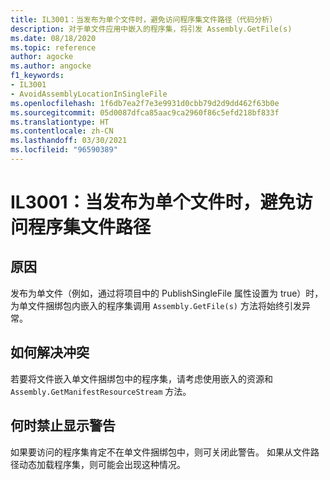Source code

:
 ```yaml
---
title: IL3001：当发布为单个文件时，避免访问程序集文件路径（代码分析）
description: 对于单文件应用中嵌入的程序集，将引发 Assembly.GetFile(s)
ms.date: 08/18/2020
ms.topic: reference
author: agocke
ms.author: angocke
f1_keywords:
- IL3001
- AvoidAssemblyLocationInSingleFile
ms.openlocfilehash: 1f6db7ea2f7e3e9931d0cbb79d2d9dd462f63b0e
ms.sourcegitcommit: 05d0087dfca85aac9ca2960f86c5efd218bf833f
ms.translationtype: HT
ms.contentlocale: zh-CN
ms.lasthandoff: 03/30/2021
ms.locfileid: "96590389"
---
```

# <a name="il3001-avoid-accessing-assembly-file-path-when-publishing-as-a-single-file"></a>IL3001：当发布为单个文件时，避免访问程序集文件路径

## <a name="cause"></a>原因

发布为单文件（例如，通过将项目中的 PublishSingleFile 属性设置为 true）时，为单文件捆绑包内嵌入的程序集调用 `Assembly.GetFile(s)` 方法将始终引发异常。

## <a name="how-to-fix-violations"></a>如何解决冲突

若要将文件嵌入单文件捆绑包中的程序集，请考虑使用嵌入的资源和 `Assembly.GetManifestResourceStream` 方法。

## <a name="when-to-suppress-warnings"></a>何时禁止显示警告

如果要访问的程序集肯定不在单文件捆绑包中，则可关闭此警告。 如果从文件路径动态加载程序集，则可能会出现这种情况。
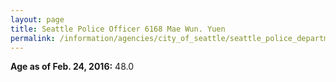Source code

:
 ```yaml
---
layout: page
title: Seattle Police Officer 6168 Mae Wun. Yuen
permalink: /information/agencies/city_of_seattle/seattle_police_department/copbook/6168/
---
```


**Age as of Feb. 24, 2016:** 48.0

→ Your goal: Would you give the data above again word for word, minus the pictures?

→ Response box:
Source code

:
 ```yaml
---
title: IL3001：当发布为单个文件时，避免访问程序集文件路径（代码分析）
description: 对于单文件应用中嵌入的程序集，将引发 Assembly.GetFile(s)
ms.date: 08/18/2020
ms.topic: reference
author: agocke
ms.author: angocke
f1_keywords:
- IL3001
- AvoidAssemblyLocationInSingleFile
ms.openlocfilehash: 1f6db7ea2f7e3e9931d0cbb79d2d9dd462f63b0e
ms.sourcegitcommit: 05d0087dfca85aac9ca2960f86c5efd218bf833f
ms.translationtype: HT
ms.contentlocale: zh-CN
ms.lasthandoff: 03/30/2021
ms.locfileid: "96590389"
---
```

# <a name="il3001-avoid-accessing-assembly-file-path-when-publishing-as-a-single-file"></a>IL3001：当发布为单个文件时，避免访问程序集文件路径

## <a name="cause"></a>原因

发布为单文件（例如，通过将项目中的 PublishSingleFile 属性设置为 true）时，为单文件捆绑包内嵌入的程序集调用 `Assembly.GetFile(s)` 方法将始终引发异常。

## <a name="how-to-fix-violations"></a>如何解决冲突

若要将文件嵌入单文件捆绑包中的程序集，请考虑使用嵌入的资源和 `Assembly.GetManifestResourceStream` 方法。

## <a name="when-to-suppress-warnings"></a>何时禁止显示警告

如果要访问的程序集肯定不在单文件捆绑包中，则可关闭此警告。 如果从文件路径动态加载程序集，则可能会出现这种情况。
Source code

:
 ```yaml
---
layout: page
title: Seattle Police Officer 6168 Mae Wun. Yuen
permalink: /information/agencies/city_of_seattle/seattle_police_department/copbook/6168/
---
```


**Age as of Feb. 24, 2016:** 48.0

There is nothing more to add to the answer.